Russia’s controversial US adoption ban came into force on January 1 as part of a wider response to Washington’s approval of the so-called Magnitsky Act, which introduces sanctions against Russian officials suspected of human rights abuses. Russia’s parliament is expected to discuss a total ban on foreign adoptions later this month.
The survey, conducted January 12-13 by the state-run VTsIOM pollster, found that 76 percent of respondents believed Americans should be barred from adopting Russian children, while 53 percent thought the ban should apply to any foreign national.
The two most popular justifications among respondents for a US adoption ban (20 percent and 18 percent, respectively) were “the government should provide for the children, who should live in Russia” and “foreigners treat our children badly.” The poll included 1,600 respondents and its margin of error was 3.4 percent.
The findings contrasted sharply with earlier VTsIOM polls. In 2005, a mere 32 percent of respondents were in favor of a ban on foreign adoptions, while in 2010, the figure had risen slightly to 38 percent. Respondents were not asked separately about a ban on US families in earlier polls.
“First, most people don’t understand the context in which this ban was introduced: They don’t know much if anything about the Magnitsky Act,” Lev Gudkov, head of the independent Moscow-based Levada Center pollster, told RIA Novosti. “They are just asked, in essence, ‘Are you against the abuse of our children by foreigners?’”
Anna Kachkayeva, head of the media communications department at the Higher School of Economics, agreed, pointing out that coverage of the foreign-adoption story on television – where most Russians get their news – has been simplistic and slanted, with television reports focusing on the abuse and rejection of children by US adoptive parents, paying short shrift to the plethora of other conceivable angles.
“No one is covering this story in all its complexity – the international, business, ethical, psychological aspects of it,” said Kachkayeva. “So it sounds very simple: In American hands, children die.”
In recent weeks, coverage on national television has also often conflated opposition to the adoption ban with urban, anti-Kremlin protesters cast as people “who don’t love their country,” she said.
“We’ve got no shades of gray left,” Kachkayeva added, “everything is just black or white, friend or foe.”
Gudkov, the Levada sociologist, believes that the results of VTsIOM’s survey “also reflect the wave of recent anti-American propaganda on state television,” which he called “clearly connected to Putin.”
Vladimir Putin has accused the United States of being behind the ongoing protests against his 13-year rule as president and prime minister. Programs aired on the pro-Kremlin NTV channel last year alleged that anti-Putin protesters were being paid “cookies and cash” by the US State Department. Another program on the same channel alleged the United States was behind the political punk group Pussy Riot.

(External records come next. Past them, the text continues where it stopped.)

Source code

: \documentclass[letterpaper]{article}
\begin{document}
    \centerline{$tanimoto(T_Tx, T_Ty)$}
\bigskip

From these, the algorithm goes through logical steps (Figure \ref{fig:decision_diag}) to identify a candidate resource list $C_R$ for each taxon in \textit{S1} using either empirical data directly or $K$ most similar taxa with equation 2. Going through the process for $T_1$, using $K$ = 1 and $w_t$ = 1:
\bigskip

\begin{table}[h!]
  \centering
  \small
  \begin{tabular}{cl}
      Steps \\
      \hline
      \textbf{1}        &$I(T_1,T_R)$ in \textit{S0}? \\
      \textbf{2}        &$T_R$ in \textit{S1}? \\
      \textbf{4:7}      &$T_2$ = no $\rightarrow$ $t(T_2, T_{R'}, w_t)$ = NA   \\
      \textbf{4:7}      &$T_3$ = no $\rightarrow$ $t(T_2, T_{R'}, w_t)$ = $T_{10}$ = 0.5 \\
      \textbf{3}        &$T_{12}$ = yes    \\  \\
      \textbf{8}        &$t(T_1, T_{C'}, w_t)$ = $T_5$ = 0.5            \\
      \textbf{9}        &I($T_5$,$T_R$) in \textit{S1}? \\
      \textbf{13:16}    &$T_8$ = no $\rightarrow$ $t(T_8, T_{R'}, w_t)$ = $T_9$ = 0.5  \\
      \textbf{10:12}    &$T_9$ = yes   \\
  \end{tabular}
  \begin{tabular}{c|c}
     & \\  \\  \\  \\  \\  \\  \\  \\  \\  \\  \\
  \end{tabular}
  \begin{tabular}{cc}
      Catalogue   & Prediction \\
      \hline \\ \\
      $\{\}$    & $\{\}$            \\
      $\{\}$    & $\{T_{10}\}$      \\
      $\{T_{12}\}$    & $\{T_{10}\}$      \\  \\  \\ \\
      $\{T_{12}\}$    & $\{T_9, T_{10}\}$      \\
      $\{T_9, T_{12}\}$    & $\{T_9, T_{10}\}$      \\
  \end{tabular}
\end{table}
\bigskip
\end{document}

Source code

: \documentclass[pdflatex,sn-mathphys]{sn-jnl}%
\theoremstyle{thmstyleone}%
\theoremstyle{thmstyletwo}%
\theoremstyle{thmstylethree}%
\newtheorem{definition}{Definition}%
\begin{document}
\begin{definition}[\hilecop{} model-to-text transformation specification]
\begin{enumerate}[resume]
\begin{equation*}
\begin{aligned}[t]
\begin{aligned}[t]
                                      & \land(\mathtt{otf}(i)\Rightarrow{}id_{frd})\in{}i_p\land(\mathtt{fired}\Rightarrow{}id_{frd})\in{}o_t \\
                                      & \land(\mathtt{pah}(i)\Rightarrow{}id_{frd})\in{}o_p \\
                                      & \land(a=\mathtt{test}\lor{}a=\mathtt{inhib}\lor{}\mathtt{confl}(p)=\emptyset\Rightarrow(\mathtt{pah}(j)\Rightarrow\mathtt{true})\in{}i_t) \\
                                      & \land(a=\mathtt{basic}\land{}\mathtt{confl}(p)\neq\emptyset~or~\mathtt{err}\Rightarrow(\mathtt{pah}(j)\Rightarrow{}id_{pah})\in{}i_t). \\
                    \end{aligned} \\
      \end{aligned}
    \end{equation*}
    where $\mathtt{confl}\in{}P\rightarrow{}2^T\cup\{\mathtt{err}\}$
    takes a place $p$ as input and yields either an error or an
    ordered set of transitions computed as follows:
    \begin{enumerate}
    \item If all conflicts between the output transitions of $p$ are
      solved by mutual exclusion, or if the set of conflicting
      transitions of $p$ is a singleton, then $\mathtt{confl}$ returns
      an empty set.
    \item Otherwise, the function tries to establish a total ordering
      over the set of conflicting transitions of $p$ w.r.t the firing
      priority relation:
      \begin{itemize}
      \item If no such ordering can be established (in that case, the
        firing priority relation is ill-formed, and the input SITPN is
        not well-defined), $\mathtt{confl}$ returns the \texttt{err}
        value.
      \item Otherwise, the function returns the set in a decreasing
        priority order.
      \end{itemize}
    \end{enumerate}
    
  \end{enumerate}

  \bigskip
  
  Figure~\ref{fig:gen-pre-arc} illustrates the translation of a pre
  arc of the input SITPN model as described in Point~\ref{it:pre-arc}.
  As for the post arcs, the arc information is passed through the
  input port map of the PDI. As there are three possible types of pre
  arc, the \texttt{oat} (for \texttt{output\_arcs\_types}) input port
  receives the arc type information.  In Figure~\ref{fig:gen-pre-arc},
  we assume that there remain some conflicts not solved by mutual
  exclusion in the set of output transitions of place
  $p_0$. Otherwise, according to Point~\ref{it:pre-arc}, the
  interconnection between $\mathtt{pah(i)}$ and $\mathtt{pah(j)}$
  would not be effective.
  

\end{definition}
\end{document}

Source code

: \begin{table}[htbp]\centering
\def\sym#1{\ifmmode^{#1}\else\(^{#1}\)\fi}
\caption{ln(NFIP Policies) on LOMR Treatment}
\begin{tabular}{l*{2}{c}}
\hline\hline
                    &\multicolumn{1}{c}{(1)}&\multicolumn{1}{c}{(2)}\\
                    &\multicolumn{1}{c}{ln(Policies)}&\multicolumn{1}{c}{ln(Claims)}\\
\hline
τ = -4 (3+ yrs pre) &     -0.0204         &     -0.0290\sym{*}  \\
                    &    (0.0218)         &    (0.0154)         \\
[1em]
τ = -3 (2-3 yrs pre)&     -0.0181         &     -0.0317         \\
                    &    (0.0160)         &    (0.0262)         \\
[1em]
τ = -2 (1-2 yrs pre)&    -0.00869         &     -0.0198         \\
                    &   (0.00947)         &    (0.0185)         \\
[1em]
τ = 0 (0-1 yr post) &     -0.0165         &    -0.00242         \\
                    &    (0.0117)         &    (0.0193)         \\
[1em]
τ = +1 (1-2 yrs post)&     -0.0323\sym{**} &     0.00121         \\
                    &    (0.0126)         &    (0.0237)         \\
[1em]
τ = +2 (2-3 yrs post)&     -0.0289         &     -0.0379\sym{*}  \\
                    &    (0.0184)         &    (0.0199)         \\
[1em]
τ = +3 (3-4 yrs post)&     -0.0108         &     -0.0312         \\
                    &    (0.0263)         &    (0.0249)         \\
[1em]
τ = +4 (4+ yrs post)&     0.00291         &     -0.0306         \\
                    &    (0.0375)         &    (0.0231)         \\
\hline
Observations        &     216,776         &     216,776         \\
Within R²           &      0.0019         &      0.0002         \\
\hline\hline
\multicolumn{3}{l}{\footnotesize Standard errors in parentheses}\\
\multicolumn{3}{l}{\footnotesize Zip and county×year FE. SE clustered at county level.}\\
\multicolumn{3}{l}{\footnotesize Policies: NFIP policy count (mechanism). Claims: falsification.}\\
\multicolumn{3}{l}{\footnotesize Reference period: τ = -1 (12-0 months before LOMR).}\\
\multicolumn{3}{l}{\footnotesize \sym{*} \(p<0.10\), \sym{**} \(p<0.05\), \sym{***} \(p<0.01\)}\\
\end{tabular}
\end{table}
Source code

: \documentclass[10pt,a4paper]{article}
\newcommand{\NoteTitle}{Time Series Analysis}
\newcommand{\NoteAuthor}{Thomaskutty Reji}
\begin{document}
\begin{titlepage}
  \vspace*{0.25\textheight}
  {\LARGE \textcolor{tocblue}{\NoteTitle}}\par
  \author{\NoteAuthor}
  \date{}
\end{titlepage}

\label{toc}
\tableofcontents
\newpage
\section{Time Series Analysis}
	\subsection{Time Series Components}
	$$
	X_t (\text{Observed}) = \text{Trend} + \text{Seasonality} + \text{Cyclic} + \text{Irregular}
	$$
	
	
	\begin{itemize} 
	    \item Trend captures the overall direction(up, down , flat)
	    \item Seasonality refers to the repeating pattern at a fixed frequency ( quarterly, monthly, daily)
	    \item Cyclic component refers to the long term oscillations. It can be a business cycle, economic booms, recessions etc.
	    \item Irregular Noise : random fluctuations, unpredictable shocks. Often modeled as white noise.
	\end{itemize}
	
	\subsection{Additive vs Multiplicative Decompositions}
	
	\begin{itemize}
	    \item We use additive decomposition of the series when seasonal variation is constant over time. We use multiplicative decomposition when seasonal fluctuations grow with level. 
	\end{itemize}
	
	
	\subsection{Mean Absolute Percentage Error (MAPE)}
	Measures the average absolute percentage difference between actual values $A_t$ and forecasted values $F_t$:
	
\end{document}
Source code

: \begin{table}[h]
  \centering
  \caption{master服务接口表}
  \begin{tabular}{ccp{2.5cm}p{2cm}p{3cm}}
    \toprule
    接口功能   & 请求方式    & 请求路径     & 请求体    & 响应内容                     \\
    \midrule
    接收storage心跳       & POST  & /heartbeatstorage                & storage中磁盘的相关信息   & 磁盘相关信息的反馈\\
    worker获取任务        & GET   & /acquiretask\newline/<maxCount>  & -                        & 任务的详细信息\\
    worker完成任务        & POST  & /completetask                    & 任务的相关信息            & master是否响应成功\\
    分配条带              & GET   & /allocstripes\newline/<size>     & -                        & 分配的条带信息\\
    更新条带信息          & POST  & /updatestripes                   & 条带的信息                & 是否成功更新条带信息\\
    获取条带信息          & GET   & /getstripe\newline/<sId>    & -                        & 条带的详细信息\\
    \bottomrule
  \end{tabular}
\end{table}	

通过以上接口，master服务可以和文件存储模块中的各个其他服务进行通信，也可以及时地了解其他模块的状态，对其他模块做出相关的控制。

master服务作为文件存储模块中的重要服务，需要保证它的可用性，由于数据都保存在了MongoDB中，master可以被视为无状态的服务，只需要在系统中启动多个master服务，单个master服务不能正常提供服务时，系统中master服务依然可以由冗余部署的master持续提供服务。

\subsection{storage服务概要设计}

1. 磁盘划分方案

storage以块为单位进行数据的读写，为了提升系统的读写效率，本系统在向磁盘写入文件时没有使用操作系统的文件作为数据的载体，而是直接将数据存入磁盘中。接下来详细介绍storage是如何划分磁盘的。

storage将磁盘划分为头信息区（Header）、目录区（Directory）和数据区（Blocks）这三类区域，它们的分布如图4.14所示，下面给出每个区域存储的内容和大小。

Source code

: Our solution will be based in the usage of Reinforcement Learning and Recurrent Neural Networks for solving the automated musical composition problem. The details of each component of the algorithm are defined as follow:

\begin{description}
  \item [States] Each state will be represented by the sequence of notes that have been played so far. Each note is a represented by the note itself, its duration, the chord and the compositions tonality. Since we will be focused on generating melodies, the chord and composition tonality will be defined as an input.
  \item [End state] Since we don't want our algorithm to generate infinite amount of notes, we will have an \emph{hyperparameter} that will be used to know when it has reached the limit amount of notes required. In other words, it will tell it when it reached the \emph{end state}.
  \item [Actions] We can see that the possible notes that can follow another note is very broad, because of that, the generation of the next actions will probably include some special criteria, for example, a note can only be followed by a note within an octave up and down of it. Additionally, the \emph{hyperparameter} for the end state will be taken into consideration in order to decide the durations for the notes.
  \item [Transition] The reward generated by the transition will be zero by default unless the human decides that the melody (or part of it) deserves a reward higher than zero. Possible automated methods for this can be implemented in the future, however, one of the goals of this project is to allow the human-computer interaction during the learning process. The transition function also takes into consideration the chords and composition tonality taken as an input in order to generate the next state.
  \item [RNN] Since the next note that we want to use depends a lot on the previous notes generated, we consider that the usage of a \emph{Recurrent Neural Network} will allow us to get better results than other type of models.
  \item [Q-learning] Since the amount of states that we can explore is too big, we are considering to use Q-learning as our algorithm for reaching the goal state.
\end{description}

At the same time, a poll released last spring by the Washington, DC-based Pew Research Center showed that 52 percent of Russians said in 2012 that they had a “very favorable” or “somewhat favorable” view of the United States, down by just four percentage points from the previous year and up from 37 percent in 2003.
Over 60,000 Russian children have been adopted by American families in the last 20 years, including around 1,000 in 2011, according to US State Department figures. In introducing the controversial ban late last year, Russian lawmakers cited the deaths of 19 of those children, since 1999, at the hands of their US adoptive parents.
A lawmaker from the ruling United Russia party, Yevgeny Fyodorov, the initiator of the proposed blanket ban of foreign adoptions, said in a recent interview that Russian children adopted by US families were treated as “slaves” or “cannon fodder” and brought to the United States to “boost the white population.”